The data science ecosystem

Balázs Kégl
9 min readApr 16, 2015

Actors, incentives, challenges

Data science initiatives have been popping up at an increasing pace in the last couple of years all around the world. In the US, following the announcement of the National Big Data R&D Initiative of the White House in 2012, both the national funding agencies and individual universities engage in large-scale top-down actions in order to promote data science and research on big data. New York University opens its Center for Data Science, University of Washington founds its eScience Institute, Berkeley launches its Institute for Data Science, and the Moore and Sloan foundations announce a five-year 37.8M$ cross-institutional initiative to support the three previous institutes. Columbia opens its Institute for Data Sciences and Engineering, the University of Rochester announces a 100M$ commitment to create and house its Institute for Data
Science
, and UMass launches its Center for Data Science. Europe follows with the University of Amsterdam creating its Data Science Research Center, Edinburgh University launching its Center for Doctoral training in Data Science, Delft University of Technology initiating Delft Data Science, and our newly inaugurated Université Paris-Saclay opening its Paris-Saclay Center for Data Science.

Whereas we hear plenty of similar top-down mission statements about what data science is and how we should bring it to domain sciences, there is relatively little information on

what these centers do,

what bottom-up tools they create to enable data science research, and especially on what they do to tackle the unique new challenges of this fast-moving multi-disciplinary domain.

At the PSCDS we actually believe in these mission statements. We believe that data science is the key to solve major scientific and societal problems.

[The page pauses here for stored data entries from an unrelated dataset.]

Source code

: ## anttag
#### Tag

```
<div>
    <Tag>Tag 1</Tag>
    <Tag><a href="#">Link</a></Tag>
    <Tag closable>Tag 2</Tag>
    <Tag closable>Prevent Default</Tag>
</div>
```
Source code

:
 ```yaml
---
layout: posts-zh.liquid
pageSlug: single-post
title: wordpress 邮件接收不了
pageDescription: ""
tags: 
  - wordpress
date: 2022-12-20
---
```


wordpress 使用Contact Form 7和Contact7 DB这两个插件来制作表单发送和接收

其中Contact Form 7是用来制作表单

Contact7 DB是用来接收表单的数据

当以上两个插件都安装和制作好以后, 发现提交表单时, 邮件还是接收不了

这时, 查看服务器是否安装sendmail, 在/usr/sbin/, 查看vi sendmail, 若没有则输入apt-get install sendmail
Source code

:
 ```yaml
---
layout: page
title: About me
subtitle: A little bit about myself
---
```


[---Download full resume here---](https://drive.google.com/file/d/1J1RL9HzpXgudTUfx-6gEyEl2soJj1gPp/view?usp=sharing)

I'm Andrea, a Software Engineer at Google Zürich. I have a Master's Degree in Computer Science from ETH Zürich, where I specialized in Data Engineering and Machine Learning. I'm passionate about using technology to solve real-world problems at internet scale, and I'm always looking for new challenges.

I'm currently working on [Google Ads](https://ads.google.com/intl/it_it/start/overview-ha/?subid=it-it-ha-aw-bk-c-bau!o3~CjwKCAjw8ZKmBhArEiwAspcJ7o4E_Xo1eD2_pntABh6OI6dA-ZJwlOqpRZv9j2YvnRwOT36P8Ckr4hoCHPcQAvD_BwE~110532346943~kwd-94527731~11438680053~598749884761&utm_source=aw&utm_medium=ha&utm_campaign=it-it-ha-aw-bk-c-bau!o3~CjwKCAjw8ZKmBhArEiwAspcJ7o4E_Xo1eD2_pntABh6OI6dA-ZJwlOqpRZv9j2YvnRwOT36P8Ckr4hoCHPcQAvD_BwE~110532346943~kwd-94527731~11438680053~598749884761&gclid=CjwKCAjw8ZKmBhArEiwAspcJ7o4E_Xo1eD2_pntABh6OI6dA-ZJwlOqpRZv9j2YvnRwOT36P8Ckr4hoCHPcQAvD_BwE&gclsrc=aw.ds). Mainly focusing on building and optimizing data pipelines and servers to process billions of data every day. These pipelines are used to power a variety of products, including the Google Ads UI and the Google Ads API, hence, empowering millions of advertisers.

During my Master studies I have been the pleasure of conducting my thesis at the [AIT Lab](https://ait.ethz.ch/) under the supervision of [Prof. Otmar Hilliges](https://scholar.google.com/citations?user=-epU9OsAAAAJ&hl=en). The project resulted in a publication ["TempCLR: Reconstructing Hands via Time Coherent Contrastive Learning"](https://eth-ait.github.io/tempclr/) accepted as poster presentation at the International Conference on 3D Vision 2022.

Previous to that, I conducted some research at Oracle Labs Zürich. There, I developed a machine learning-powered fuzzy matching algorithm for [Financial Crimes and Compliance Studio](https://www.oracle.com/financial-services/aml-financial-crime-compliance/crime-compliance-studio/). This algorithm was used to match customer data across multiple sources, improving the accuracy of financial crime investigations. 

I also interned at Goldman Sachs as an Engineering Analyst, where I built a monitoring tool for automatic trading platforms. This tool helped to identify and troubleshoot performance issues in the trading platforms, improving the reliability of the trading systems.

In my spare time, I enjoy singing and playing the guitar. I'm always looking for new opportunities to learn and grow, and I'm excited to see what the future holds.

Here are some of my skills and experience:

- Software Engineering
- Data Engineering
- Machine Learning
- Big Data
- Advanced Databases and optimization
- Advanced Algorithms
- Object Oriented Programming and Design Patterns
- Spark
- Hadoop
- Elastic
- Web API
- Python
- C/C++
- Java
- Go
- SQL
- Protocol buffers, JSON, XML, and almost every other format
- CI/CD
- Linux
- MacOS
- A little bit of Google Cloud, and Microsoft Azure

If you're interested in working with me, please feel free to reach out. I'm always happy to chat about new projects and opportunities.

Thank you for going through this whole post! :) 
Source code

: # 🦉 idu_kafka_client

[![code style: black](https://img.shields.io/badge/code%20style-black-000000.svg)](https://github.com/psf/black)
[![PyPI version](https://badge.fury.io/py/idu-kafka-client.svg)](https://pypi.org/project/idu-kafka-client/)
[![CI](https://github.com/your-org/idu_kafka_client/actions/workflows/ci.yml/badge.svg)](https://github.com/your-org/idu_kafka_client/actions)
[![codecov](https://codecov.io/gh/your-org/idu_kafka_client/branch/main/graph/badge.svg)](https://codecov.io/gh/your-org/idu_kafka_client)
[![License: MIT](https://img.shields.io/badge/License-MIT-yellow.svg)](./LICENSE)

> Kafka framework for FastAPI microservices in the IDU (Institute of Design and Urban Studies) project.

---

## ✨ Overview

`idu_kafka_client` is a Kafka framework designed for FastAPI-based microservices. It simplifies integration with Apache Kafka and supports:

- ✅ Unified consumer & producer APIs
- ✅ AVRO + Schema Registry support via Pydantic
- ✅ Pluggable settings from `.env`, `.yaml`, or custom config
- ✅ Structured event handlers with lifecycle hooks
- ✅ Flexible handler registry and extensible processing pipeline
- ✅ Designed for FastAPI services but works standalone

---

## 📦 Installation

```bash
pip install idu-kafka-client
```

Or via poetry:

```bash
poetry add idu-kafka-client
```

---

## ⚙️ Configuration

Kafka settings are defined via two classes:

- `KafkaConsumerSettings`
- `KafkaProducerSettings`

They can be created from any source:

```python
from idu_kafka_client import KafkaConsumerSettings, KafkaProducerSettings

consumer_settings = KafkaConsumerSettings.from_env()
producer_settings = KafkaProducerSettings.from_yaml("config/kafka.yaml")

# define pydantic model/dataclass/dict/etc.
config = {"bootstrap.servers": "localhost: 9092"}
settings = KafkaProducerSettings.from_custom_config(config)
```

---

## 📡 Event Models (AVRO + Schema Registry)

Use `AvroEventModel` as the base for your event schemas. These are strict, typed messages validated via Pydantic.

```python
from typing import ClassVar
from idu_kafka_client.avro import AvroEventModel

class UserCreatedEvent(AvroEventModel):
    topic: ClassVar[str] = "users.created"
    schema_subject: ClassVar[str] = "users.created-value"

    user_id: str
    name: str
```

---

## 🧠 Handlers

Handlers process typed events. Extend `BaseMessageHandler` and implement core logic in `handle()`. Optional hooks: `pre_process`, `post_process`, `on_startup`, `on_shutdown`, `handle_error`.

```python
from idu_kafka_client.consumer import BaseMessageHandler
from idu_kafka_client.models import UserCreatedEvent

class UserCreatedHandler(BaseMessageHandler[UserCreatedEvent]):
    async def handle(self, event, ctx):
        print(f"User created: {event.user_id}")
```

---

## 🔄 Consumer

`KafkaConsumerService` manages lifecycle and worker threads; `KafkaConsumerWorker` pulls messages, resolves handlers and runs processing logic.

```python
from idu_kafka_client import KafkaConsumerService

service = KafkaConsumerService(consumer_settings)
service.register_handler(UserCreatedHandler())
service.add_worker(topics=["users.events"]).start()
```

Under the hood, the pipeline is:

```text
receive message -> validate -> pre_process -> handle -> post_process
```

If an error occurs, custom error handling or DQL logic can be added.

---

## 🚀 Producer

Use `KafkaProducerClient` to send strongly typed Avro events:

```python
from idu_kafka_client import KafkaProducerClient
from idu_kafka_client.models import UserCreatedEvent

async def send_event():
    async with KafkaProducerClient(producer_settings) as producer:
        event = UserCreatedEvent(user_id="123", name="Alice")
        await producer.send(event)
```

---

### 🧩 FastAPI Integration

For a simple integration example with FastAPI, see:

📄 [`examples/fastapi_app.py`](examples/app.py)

But we also know, experience shows, that our

current ways of doing science just does not work for this domain.

Even with the best intentions, nothing good will happen if we put five physicists and five computer scientists in the room and tell them: “go at it”. We will need new tools, software but mainly management, to get the juices of collective creativity going. Some of these tools exist, but most of them will have to be invented or adapted to the unique needs of this domain.

Our goal here is to initiate a conversation among those interested in the self-reflective research of how we will do data science. We start off the conversation with an essay defining the data science ecosystem with its constituents, actors, and challenges.

Data science is a deeply interdisciplinary domain. Besides the usual challenges of projects involving experts of two distinct domains, potentially successful data science projects also have to include a third pole of software and system engineers who can implement the methods developed by data scientists, maintain the tools, and sometimes run the software in production mode. For a complete the ecosystem, we also need to define and fill the role of experts at the interfaces of these three poles. The following figure sketches a fully developed data science ecosystem, outlining the activities and the actors.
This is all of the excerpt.